Scan the entries that follow for the word "params", then report every line in which it appears.

### Stored data entries
....

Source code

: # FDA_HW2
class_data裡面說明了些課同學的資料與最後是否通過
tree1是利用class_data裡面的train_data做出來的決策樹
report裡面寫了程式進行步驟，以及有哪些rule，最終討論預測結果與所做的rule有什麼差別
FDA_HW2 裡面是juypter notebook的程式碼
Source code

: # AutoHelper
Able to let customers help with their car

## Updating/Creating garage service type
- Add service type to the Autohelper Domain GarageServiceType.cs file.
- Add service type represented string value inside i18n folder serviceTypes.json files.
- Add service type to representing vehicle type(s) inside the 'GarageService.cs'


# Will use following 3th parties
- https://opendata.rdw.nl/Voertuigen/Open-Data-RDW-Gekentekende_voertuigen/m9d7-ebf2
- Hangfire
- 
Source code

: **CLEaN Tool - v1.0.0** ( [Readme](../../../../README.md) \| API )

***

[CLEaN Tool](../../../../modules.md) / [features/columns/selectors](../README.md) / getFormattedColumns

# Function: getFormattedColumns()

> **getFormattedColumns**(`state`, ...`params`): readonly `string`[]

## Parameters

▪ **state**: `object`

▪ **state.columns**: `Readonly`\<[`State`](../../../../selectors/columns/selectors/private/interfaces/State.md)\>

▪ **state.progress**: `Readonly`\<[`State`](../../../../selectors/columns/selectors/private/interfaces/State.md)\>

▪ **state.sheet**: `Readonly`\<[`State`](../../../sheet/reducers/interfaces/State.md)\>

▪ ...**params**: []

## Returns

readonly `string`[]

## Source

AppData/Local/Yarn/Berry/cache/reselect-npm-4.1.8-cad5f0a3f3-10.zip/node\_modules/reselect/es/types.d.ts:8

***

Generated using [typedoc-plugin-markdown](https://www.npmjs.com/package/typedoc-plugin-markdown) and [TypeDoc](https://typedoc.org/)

....

### FINAL ANSWER
> **getFormattedColumns**(`state`, ...`params`): readonly `string`[]
▪ ...**params**: []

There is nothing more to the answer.